◆ DIRECTIONS FOR THIS TASK:
Wherever a line of the data contains "cadence", copy that line.
◆ ◆ ◆ ◆ ◆
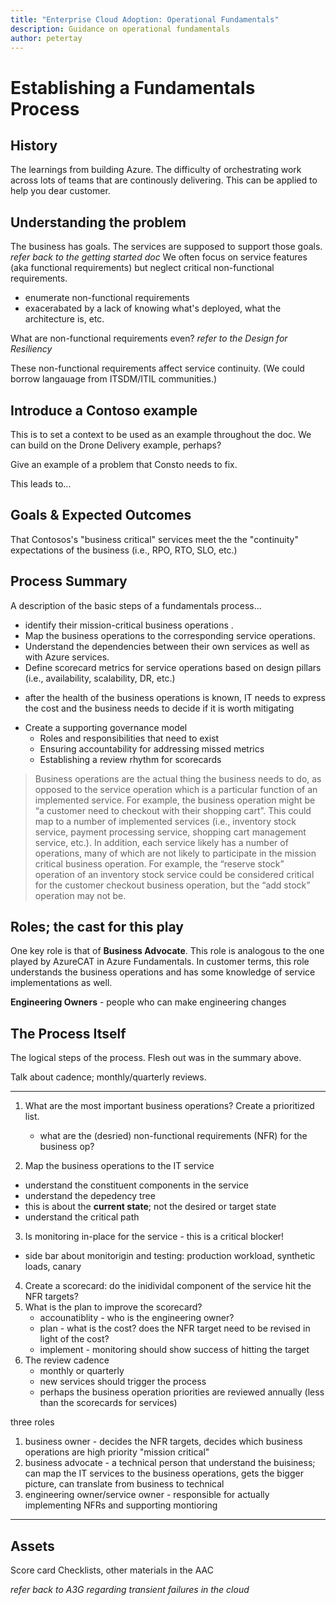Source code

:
 ```yaml
---
title: "Enterprise Cloud Adoption: Operational Fundamentals"
description: Guidance on operational fundamentals
author: petertay
---
```


# Establishing a Fundamentals Process

## History
The learnings from building Azure. 
The difficulty of orchestrating work across lots of teams that are continously delivering.
This can be applied to help you dear customer.

## Understanding the problem
The business has goals. The services are supposed to support those goals.
*refer back to the getting started doc*
We often focus on service features (aka functional requirements) but neglect critical non-functional requirements.
* enumerate non-functional requirements 
* exacerabated by a lack of knowing what's deployed, what the architecture is, etc.

What are non-functional requirements even? *refer to the Design for Resiliency*

These non-functional requirements affect service continuity.
(We could borrow langauage from ITSDM/ITIL communities.)

## Introduce a Contoso example
This is to set a context to be used as an example throughout the doc.
We can build on the Drone Delivery example, perhaps?

Give an example of a problem that Consto needs to fix.

This leads to...

## Goals & Expected Outcomes

That Contosos's "business critical" services meet the the "continuity" expectations of the business (i.e., RPO, RTO, SLO, etc.)

## Process Summary

A description of the basic steps of a fundamentals process...

* identify their mission-critical business operations  .
* Map the business operations to the corresponding service operations.
* Understand the dependencies between their own services as well as with Azure services.
* Define scorecard metrics for service operations based on design pillars (i.e., availability, scalability, DR, etc.)
- after the health of the business operations is known, IT needs to express the cost and the business needs to decide if it is worth mitigating
* Create a supporting governance model
    * Roles and responsibilities that need to exist
    * Ensuring accountability for addressing missed metrics
    * Establishing a review rhythm for scorecards

> Business operations are the actual thing the business needs to do, as opposed to the service operation which is a particular function of an implemented service. For example, the business operation might be “a customer need to checkout with their shopping cart”. This could map to a number of implemented services (i.e., inventory stock service, payment processing service, shopping cart management service, etc.). In addition, each service likely has a number of operations, many of which are not likely to participate in the mission critical business operation. For example, the “reserve stock” operation of an inventory stock service could be considered critical for the customer checkout business operation, but the “add stock” operation may not be.

## Roles; the cast for this play

One key role is that of **Business Advocate**. This role is analogous to the one played by AzureCAT in Azure Fundamentals. In customer terms, this role understands the business operations and has some knowledge of service implementations as well.

**Engineering Owners** - people who can make engineering changes

## The Process Itself

The logical steps of the process.
Flesh out was in the summary above.

Talk about cadence; monthly/quarterly reviews.

---
1. What are the most important business operations? Create a prioritized list.
    - what are the (desried) non-functional requirements (NFR) for the business op?

2. Map the business operations to the IT service
  - understand the constituent components in the service
  - understand the depedency tree
  - this is about the **current state**; not the desired or target state
  - understand the critical path
3. Is monitoring in-place for the service - this is a critical blocker!
  - side bar about monitorigin and testing: production workload, synthetic loads, canary
4. Create a scorecard: do the inidividal component of the service hit the NFR targets?
5. What is the plan to improve the scorecard?
    - accounatiblity - who is the engineering owner?
    - plan - what is the cost? does the NFR target need to be revised in light of the cost?
    - implement - monitoring should show success of hitting the target
6. The review cadence
    - monthly or quarterly
    - new services should trigger the process
    - perhaps the business operation priorities are reviewed annually (less than the scorecards for services)

three roles
1. business owner - decides the NFR targets, decides which business operations are high priority "mission critical"
2. business advocate - a technical person that understand the buisiness; can map the IT services to the business operations, gets the bigger picture, can translate from business to technical
3. engineering owner/service owner - responsible for actually implementing NFRs and supporting montioring
---

## Assets

Score card
Checklists, other materials in the AAC

*refer back to A3G regarding transient failures in the cloud*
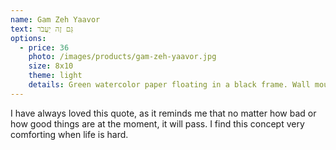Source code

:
 ```yaml
---
name: Gam Zeh Yaavor
text: גַּם זֶה יַעֲבֹר‏‎
options:
  - price: 36
    photo: /images/products/gam-zeh-yaavor.jpg
    size: 8x10
    theme: light
    details: Green watercolor paper floating in a black frame. Wall mount.
---
```


I have always loved this quote, as it reminds me that no matter how bad or how good things are at the moment, it will pass. I find this concept very comforting when life is hard.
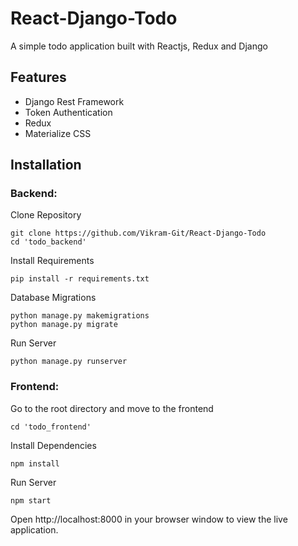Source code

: # React-Django-Todo
A simple todo application built with Reactjs, Redux and Django

## Features
* Django Rest Framework
* Token Authentication
* Redux
* Materialize CSS

## Installation

### Backend:
Clone Repository
```
git clone https://github.com/Vikram-Git/React-Django-Todo
cd 'todo_backend'
```
Install Requirements
```
pip install -r requirements.txt
```
Database Migrations
```
python manage.py makemigrations
python manage.py migrate
```
Run Server
```
python manage.py runserver
```

### Frontend:
Go to the root directory and move to the frontend
```
cd 'todo_frontend'
```
Install Dependencies
```
npm install
```
Run Server
```
npm start
```
Open http://localhost:8000 in your browser window to view the live application.



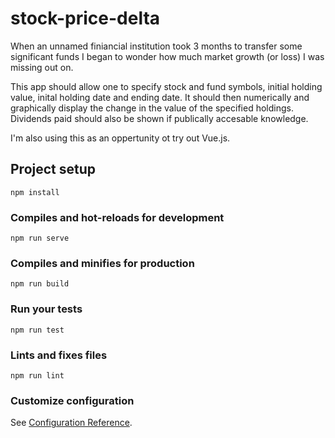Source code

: # stock-price-delta

When an unnamed finiancial institution took 3 months to transfer some significant funds I began to wonder how much market growth (or loss) I was missing out on.

This app should allow one to specify stock and fund symbols, initial holding value, inital holding date and ending date. It should then numerically and graphically display the change in the value of the specified holdings. Dividends paid should also be shown if publically accesable knowledge.

I'm also using this as an oppertunity ot try out Vue.js.

## Project setup

```
npm install
```

### Compiles and hot-reloads for development

```
npm run serve
```

### Compiles and minifies for production

```
npm run build
```

### Run your tests

```
npm run test
```

### Lints and fixes files

```
npm run lint
```

### Customize configuration

See [Configuration Reference](https://cli.vuejs.org/config/).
◆ ◆ ◆ ◆ ◆
◆ SOLUTION BELOW:
Talk about cadence; monthly/quarterly reviews.
6. The review cadence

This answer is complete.